Records from a collection
===

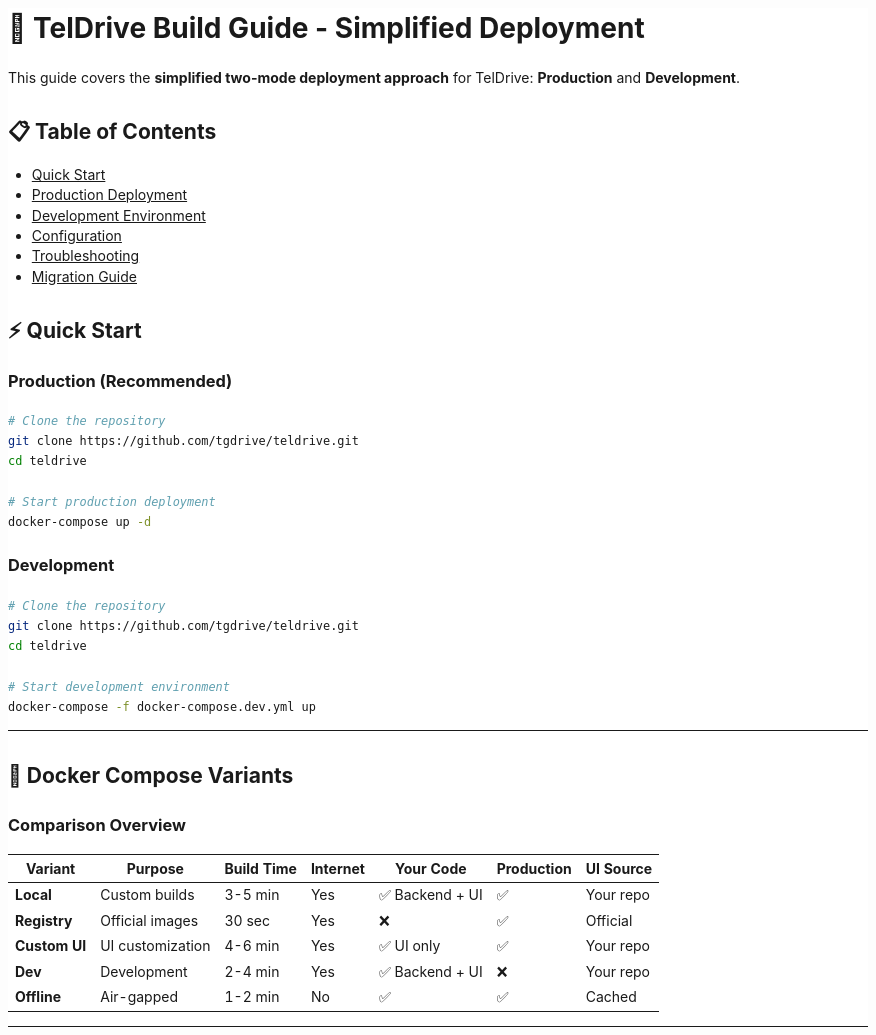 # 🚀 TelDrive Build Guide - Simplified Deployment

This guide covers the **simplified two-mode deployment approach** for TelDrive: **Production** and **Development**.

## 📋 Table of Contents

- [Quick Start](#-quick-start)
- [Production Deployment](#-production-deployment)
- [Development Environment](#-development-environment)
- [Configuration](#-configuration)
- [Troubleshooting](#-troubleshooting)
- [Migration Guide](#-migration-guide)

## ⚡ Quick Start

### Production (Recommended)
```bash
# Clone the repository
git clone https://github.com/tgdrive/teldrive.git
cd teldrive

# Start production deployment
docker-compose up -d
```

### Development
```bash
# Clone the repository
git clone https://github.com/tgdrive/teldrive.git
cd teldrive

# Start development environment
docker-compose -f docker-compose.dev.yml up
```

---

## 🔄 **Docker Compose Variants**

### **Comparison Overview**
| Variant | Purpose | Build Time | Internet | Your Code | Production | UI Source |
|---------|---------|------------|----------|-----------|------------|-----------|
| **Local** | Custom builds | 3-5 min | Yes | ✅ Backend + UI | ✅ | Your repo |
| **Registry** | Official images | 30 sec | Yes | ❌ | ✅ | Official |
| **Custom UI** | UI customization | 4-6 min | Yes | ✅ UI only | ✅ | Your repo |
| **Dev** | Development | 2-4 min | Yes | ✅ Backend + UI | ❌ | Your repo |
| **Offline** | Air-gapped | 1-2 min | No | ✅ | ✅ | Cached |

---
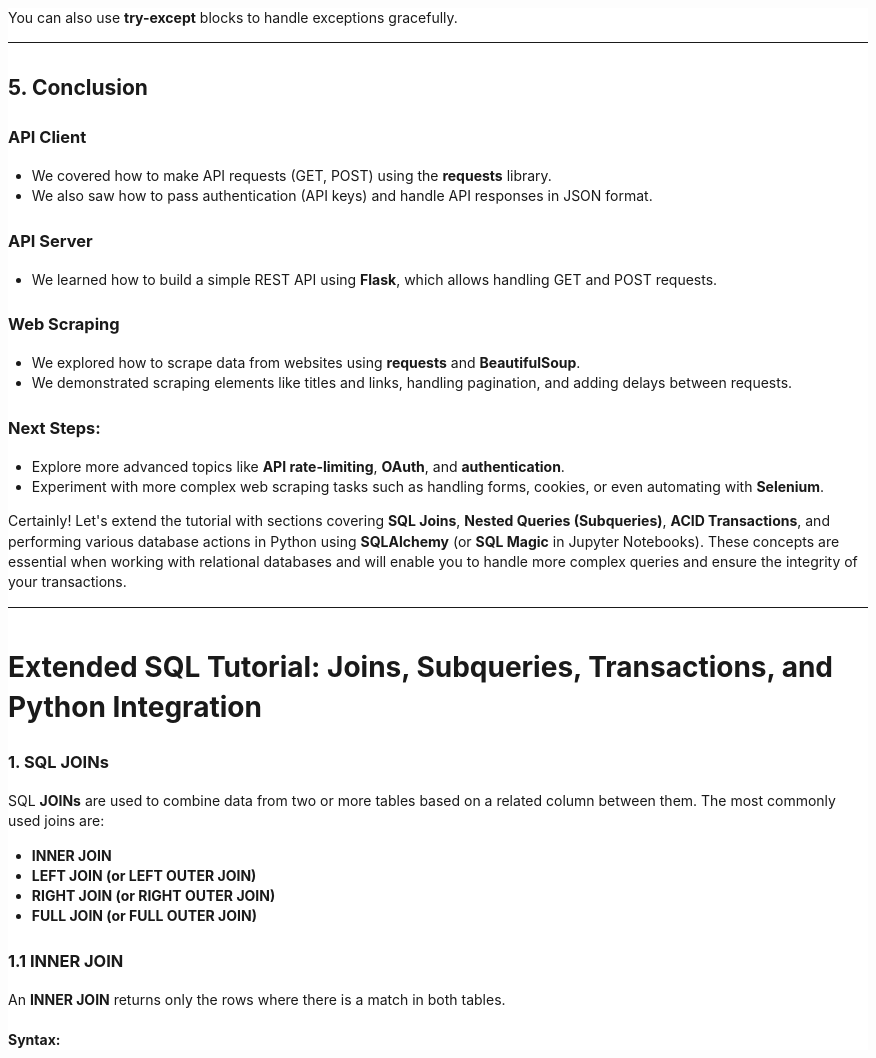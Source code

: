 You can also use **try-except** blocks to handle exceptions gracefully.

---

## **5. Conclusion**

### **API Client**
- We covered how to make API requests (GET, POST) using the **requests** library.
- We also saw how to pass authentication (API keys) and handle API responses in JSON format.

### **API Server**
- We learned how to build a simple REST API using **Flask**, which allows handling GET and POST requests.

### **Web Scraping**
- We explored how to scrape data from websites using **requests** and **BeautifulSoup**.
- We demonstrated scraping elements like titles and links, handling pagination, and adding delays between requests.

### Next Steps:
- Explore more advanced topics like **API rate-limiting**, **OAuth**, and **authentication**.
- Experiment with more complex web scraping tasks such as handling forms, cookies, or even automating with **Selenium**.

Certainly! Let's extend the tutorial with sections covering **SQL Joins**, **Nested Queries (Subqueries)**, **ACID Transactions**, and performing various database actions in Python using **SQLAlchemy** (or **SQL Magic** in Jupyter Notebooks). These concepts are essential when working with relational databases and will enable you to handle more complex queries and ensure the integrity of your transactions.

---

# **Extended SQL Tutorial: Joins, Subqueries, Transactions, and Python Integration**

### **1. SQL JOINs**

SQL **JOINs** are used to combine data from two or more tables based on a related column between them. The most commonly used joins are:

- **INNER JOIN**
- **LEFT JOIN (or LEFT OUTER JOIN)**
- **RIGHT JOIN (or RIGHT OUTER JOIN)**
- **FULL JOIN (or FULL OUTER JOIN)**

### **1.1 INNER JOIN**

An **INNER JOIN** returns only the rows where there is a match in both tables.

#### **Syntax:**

===

Exact copies of the lines from the one holding "- **RIGHT JOIN (or RIGHT OUTER JOIN)**" to the end of the entries are all that should be written.

● TASK OUTPUT
- **RIGHT JOIN (or RIGHT OUTER JOIN)**
- **FULL JOIN (or FULL OUTER JOIN)**

### **1.1 INNER JOIN**

An **INNER JOIN** returns only the rows where there is a match in both tables.

#### **Syntax:**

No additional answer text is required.